### Your goal
Would you please output the records exactly as they appear below?

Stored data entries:
::::::

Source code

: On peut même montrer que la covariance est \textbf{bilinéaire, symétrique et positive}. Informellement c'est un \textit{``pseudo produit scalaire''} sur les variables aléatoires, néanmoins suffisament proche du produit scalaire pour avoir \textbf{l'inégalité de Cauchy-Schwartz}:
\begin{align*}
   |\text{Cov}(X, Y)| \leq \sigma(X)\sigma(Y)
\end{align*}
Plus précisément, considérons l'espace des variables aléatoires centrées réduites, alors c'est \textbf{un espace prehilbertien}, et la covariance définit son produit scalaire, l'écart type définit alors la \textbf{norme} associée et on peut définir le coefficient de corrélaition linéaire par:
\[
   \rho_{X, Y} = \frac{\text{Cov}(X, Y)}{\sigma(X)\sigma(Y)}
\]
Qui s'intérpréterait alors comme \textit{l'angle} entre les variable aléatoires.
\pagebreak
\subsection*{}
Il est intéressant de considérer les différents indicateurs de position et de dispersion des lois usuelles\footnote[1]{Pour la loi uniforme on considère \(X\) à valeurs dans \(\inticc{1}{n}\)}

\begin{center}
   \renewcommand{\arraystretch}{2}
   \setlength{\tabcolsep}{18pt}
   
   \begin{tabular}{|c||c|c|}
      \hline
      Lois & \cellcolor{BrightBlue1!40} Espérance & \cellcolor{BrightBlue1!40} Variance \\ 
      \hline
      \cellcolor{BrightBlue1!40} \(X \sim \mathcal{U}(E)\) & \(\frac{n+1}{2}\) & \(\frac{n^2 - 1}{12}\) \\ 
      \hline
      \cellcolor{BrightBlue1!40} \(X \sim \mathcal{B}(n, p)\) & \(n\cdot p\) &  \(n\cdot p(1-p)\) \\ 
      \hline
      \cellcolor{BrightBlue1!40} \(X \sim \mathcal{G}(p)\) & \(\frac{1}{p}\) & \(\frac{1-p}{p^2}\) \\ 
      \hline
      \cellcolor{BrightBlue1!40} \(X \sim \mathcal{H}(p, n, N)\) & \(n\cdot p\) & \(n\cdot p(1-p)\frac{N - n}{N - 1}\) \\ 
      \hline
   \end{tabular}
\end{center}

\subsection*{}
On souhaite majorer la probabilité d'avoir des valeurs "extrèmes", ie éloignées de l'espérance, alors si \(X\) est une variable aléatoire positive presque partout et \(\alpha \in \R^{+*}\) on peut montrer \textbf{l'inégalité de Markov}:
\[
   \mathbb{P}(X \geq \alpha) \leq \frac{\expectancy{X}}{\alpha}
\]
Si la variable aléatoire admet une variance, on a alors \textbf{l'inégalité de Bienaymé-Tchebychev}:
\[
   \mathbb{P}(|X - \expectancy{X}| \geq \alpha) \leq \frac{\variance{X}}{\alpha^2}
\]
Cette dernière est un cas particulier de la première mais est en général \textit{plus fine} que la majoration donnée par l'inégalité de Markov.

::::::

### Response to the task
Source code

: On peut même montrer que la covariance est \textbf{bilinéaire, symétrique et positive}. Informellement c'est un \textit{``pseudo produit scalaire''} sur les variables aléatoires, néanmoins suffisament proche du produit scalaire pour avoir \textbf{l'inégalité de Cauchy-Schwartz}:
\begin{align*}
   |\text{Cov}(X, Y)| \leq \sigma(X)\sigma(Y)
\end{align*}
Plus précisément, considérons l'espace des variables aléatoires centrées réduites, alors c'est \textbf{un espace prehilbertien}, et la covariance définit son produit scalaire, l'écart type définit alors la \textbf{norme} associée et on peut définir le coefficient de corrélaition linéaire par:
\[
   \rho_{X, Y} = \frac{\text{Cov}(X, Y)}{\sigma(X)\sigma(Y)}
\]
Qui s'intérpréterait alors comme \textit{l'angle} entre les variable aléatoires.
\pagebreak
\subsection*{}
Il est intéressant de considérer les différents indicateurs de position et de dispersion des lois usuelles\footnote[1]{Pour la loi uniforme on considère \(X\) à valeurs dans \(\inticc{1}{n}\)}

\begin{center}
   \renewcommand{\arraystretch}{2}
   \setlength{\tabcolsep}{18pt}
   
   \begin{tabular}{|c||c|c|}
      \hline
      Lois & \cellcolor{BrightBlue1!40} Espérance & \cellcolor{BrightBlue1!40} Variance \\ 
      \hline
      \cellcolor{BrightBlue1!40} \(X \sim \mathcal{U}(E)\) & \(\frac{n+1}{2}\) & \(\frac{n^2 - 1}{12}\) \\ 
      \hline
      \cellcolor{BrightBlue1!40} \(X \sim \mathcal{B}(n, p)\) & \(n\cdot p\) &  \(n\cdot p(1-p)\) \\ 
      \hline
      \cellcolor{BrightBlue1!40} \(X \sim \mathcal{G}(p)\) & \(\frac{1}{p}\) & \(\frac{1-p}{p^2}\) \\ 
      \hline
      \cellcolor{BrightBlue1!40} \(X \sim \mathcal{H}(p, n, N)\) & \(n\cdot p\) & \(n\cdot p(1-p)\frac{N - n}{N - 1}\) \\ 
      \hline
   \end{tabular}
\end{center}

\subsection*{}
On souhaite majorer la probabilité d'avoir des valeurs "extrèmes", ie éloignées de l'espérance, alors si \(X\) est une variable aléatoire positive presque partout et \(\alpha \in \R^{+*}\) on peut montrer \textbf{l'inégalité de Markov}:
\[
   \mathbb{P}(X \geq \alpha) \leq \frac{\expectancy{X}}{\alpha}
\]
Si la variable aléatoire admet une variance, on a alors \textbf{l'inégalité de Bienaymé-Tchebychev}:
\[
   \mathbb{P}(|X - \expectancy{X}| \geq \alpha) \leq \frac{\variance{X}}{\alpha^2}
\]
Cette dernière est un cas particulier de la première mais est en général \textit{plus fine} que la majoration donnée par l'inégalité de Markov.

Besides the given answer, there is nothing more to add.